(Data entries)
▼

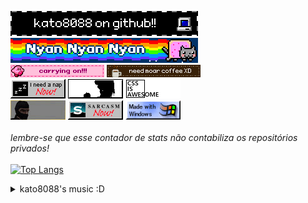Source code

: [![itsame](./blinkies/meeee_updated.gif)](https://github.com/kato8088)
<br>
[![nyanyanyan](./blinkies/0206-nyancat.gif)](#)
<br>
[![going on](./blinkies/goinon.gif)](#)
[![moar cofe blss](./blinkies/0032-coffeecup.gif)](#)
<br>
[![napNOW](./buttons/nap.png)](#)
[![nagareteku](./buttons/badapple.gif)](#)
[![css](./buttons/css.png)](#)
<br>
[![cs4lyfe](./buttons/cs2.gif)](#)
[![caso nao tenha entendido ainda o conteudo desse readme eh completamente sarcastico para fins de entretenimento obrigado pela compreensao](./buttons/sarcasm.gif)](#)
[![windows](./buttons/made_with_windows.gif)](#)
<br>
<br>
_lembre-se que esse contador de stats não contabiliza os repositórios privados!_ <br>
<br>
[![Top Langs](https://github-readme-stats.vercel.app/api/top-langs/?username=kato8088&theme=date_night)](https://github.com/kato8088)
<br>

<details>
    <summary>kato8088's music :D</summary>
    <details open>
        <summary>(i love) Foreground Eclipse</summary>
        <br>
    <a href="http://www.fg-eclipse.net/"><img src="./banners/fgebanner.jpg" title="Foreground Eclipse"></a>
    <br>
    <h3>Albums:</h3>
    <img src="./banners/missing_banner_s.jpg" title="Foreground Eclipse - Missing, Loving & Suffering">
    <img src="./banners/wishes_banner_s.jpg" title="Foreground Eclipse - Wishes Hidden in the Foreground Noises">
    <img src="./banners/tears_banner_s.jpg" title="Foreground Eclipse - Tears Will Become Melodies Tonight">
    <img src="./banners/each_banner_s.jpg" title="Foreground Eclipse - Each and Every Word Leaves me Here Alone">
    <img src="./banners/stories_banner_s.jpg" width="200" height="40" title="Foreground Eclipse - Stories that Last through the Sleepless Nights">
    <p>&</p>
    <img src="./banners/seatedwliquor.jpeg" width="200" title="Draw the Emotional & Foreground Eclipse - Seated With Liquor">
    </details>
    <br>
    <details open>
        <summary>Slipknot</summary>
        <br>
        <h3>Albums:</h3>
        <figure>
            <img src="./images/slipknot/matefeedkillrepeat.jpg" title="#0 - Mate. Feed. Kill. Repeat." width="200px">
            <figcaption>#0 - Mate. Feed. Kill. Repeat. (1996)</figcaption>
        </figure> <figure>
            <img src="./images/slipknot/selftitled.jpg" title="#1 - Slipknot (Self Titled)" width="200px">
            <figcaption>#1 - Slipknot (Self Titled) (1999)</figcaption>
        </figure> <figure>
            <img src="./images/slipknot/iowa.jpg" title="#2 - Iowa" width="200px">
            <figcaption>#2 - Iowa (2001)</figcaption>
        </figure> <figure>
            <img src="./images/slipknot/vol3_thesubliminalverses.jpg" title="#3 - Vol. 3 (The Subliminal Verses)" width="200px">
            <figcaption>#3 - Vol. 3: (The Subliminal Verses) (2004)</figcaption>
        </figure> <figure>
            <img src="./images/slipknot/allhopeisgone.jpg" title="#4 - All Hope is Gone" width="200px">
            <figcaption>#4 - All Hope is Gone (2008)</figcaption>
        </figure> <figure>
            <img src="./images/slipknot/vol4_thegraychapter.jpg" title="#5 - .5: The Gray Chapter" width="200px">
            <figcaption>#5 - .5: The Gray Chapter (2014)</figcaption>
        </figure> <figure>
            <img src="./images/slipknot/wearenoturkind.jpg" title="#6 - We Are Not Your Kind" width="200px">
            <figcaption>#6 - We Are Not Your Kind (2019)</figcaption>
        </figure> <figure>
            <img src="./images/slipknot/theendsofar.jpg" title="#7 - The End So Far" width="200px">
            <figcaption>#7 - The End So Far (2022)</figcaption>
        </figure>
        <h3>Singles:</h3>
        <figure>
            <img src="./images/slipknot/alloutlife_single.jpg" title="All Out Life" width="200px">
            <figcaption>All Out Life (2018)</figcaption>
        </figure> <figure>
            <img src="./images/slipknot/adderall_single.jpg" title="Adderall" width="200px">
            <figcaption>Adderall (2023)</figcaption>
        </figure>
    </details>
    <details>
        <summary>more coming soon!</summary>
        <img src="./buttons/cinnamonroll.gif">
    </details>
</details>

<!--- many thanks to https://blinkies.cafe for keeping up their good work! ---!>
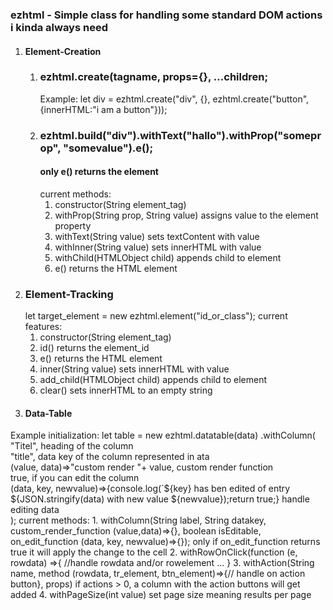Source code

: ### ezhtml - Simple class for handling some standard DOM actions i kinda always need

1. #### Element-Creation
   1. ### ezhtml.create(tagname, props={}, ...children;
      Example:
      let div = ezhtml.create("div", {}, ezhtml.create("button", {innerHTML:"i am a button"}));
   2. ### ezhtml.build("div").withText("hallo").withProp("someprop", "somevalue").e();
      #### only e() returns the element
      current methods:
        1. constructor(String element_tag)
        2. withProp(String prop, String value)
             assigns value to the element property
        3. withText(String value)
           sets textContent with value
        4. withInner(String value)
           sets innerHTML with value
        5. withChild(HTMLObject child)
           appends child to element
        7. e()
           returns the HTML element
2. ### Element-Tracking
   let target_element = new ezhtml.element("id_or_class");
   current features:
     1. constructor(String element_tag)
     2. id()
        returns the element_id
    3. e()
        returns the HTML element
     4. inner(String value)
        sets innerHTML with value
     5. add_child(HTMLObject child)
        appends child to element
     6. clear()
        sets innerHTML to an empty string
3. #### Data-Table
  Example initialization:
  let table = new ezhtml.datatable(data)
              .withColumn(<br>
                "Titel",  heading of the column<br>
                "title",  data key of the column represented in ata<br>
                (value, data)=>"custom render "+ value, custom render function<br>
                true, if you can edit the column<br>
                (data, key, newvalue)=>{console.log(`${key} has ben edited of entry ${JSON.stringify(data) with new value ${newvalue});return true;} handle editing data<br>
              );
  current methods:
    1. withColumn(String label, String datakey, custom_render_function (value,data)=>{}, boolean isEditable, on_edit_function (data, key, newvalue)=>{});
      only if on_edit_function returns true it will apply the change to the cell
    2. withRowOnClick(function (e, rowdata) =>{ //handle rowdata and/or rowelement ... }
    3. withAction(String name, method (rowdata, tr_element, btn_element)=>{// handle on action button}, props)
      if actions > 0, a column with the action buttons will get added
    4. withPageSize(int value)
      set page size meaning results per page


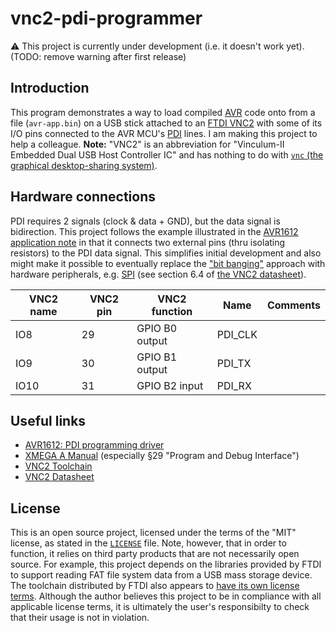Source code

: # vnc2-pdi-programmer

:warning: This project is currently under development (i.e. it doesn't work yet).
(TODO: remove warning after first release)

## Introduction

This program demonstrates a way to load compiled [AVR][avr-home] code onto  from a file (`avr-app.bin`) on a USB stick
attached to an [FTDI VNC2][vnc-home] with some of its I/O pins connected to the AVR MCU's [PDI][sigrok-pdi] lines.
I am making this project to help a colleague.
**Note:** "VNC2" is an abbreviation for "Vinculum-II Embedded Dual USB Host Controller IC" and has nothing to do with
[`vnc` (the graphical desktop-sharing system)](https://en.wikipedia.org/wiki/Virtual_Network_Computing).

## Hardware connections

PDI requires 2 signals (clock & data + GND), but the data signal is bidirection.
This project follows the example illustrated in the [AVR1612 application note][AVR1612-pdf]
in that it connects two external pins (thru isolating resistors) to the PDI data signal.
This simplifies initial development and also might make it possible to eventually replace
the ["bit banging"][bit-banging-wiki] approach with hardware peripherals, e.g. [SPI][spi-wiki]
(see section 6.4 of [the VNC2 datasheet][vnc-datasheet]).


| VNC2 name | VNC2 pin | VNC2 function  | Name    | Comments           |
|-----------|----------|----------------|---------|--------------------|
| IO8       | 29       | GPIO B0 output | PDI_CLK |                    |
| IO9       | 30       | GPIO B1 output | PDI_TX  |                    |
| IO10      | 31       | GPIO B2 input  | PDI_RX  |                    |


## Useful links

* [AVR1612: PDI programming driver][AVR1612]
* [XMEGA A Manual][avr-xmega-a] (especially §29 "Program and Debug Interface")
* [VNC2 Toolchain][vnc-toolchain]
* [VNC2 Datasheet][vnc-datasheet]


## License

This is an open source project, licensed under the terms of the "MIT" license, as stated in the [`LICENSE`](./LICENSE) file.
Note, however, that in order to function, it relies on third party products that are not necessarily open source.
For example, this project depends on the libraries provided by FTDI to support reading FAT file system data from a USB mass storage device. 
The toolchain distributed by FTDI also appears to [have its own license terms][vnc-toolchain-license].
Although the author believes this project to be in compliance with all applicable license terms,
it is ultimately the user's responsibilty to check that their usage is not in violation.



[avr-home]: https://www.microchip.com/design-centers/8-bit/avr-mcus
[avr-wiki]: https://en.wikipedia.org/wiki/AVR_microcontrollers
[avr-xmega-a]: https://ww1.microchip.com/downloads/en/DeviceDoc/doc8077.pdf
[AVR1612]: https://www.microchip.com/wwwAppNotes/AppNotes.aspx?appnote=en591295
[AVR1612-pdf]: https://ww1.microchip.com/downloads/en/AppNotes/doc8282.pdf
[sigrok-pdi]: https://sigrok.org/wiki/Protocol_decoder:Avr_pdi

[bit-banging-wiki]: https://en.wikipedia.org/wiki/Bit_banging
[spi-wiki]: https://en.wikipedia.org/wiki/Serial_Peripheral_Interface

[vnc-home]: https://www.ftdichip.com/Products/ICs/VNC2.htm
[vnc-datasheet]: https://www.ftdichip.com/Support/Documents/DataSheets/ICs/DS_Vinculum-II.pdf
[vnc-toolchain]: https://www.ftdichip.com/Firmware/VNC2tools.htm#VNC2Toolchain
[vnc-toolchain-license]: https://www.ftdichip.com/Firmware/vnc2toolchain/License.txt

▲

• _Description of the task_
Beginning with the line that contains "[vnc-home]: https://www.ftdichip.com/Products/ICs/VNC2.htm", repeat every line through the end of the records and nothing more.

• _Solution to this task_
[vnc-home]: https://www.ftdichip.com/Products/ICs/VNC2.htm
[vnc-datasheet]: https://www.ftdichip.com/Support/Documents/DataSheets/ICs/DS_Vinculum-II.pdf
[vnc-toolchain]: https://www.ftdichip.com/Firmware/VNC2tools.htm#VNC2Toolchain
[vnc-toolchain-license]: https://www.ftdichip.com/Firmware/vnc2toolchain/License.txt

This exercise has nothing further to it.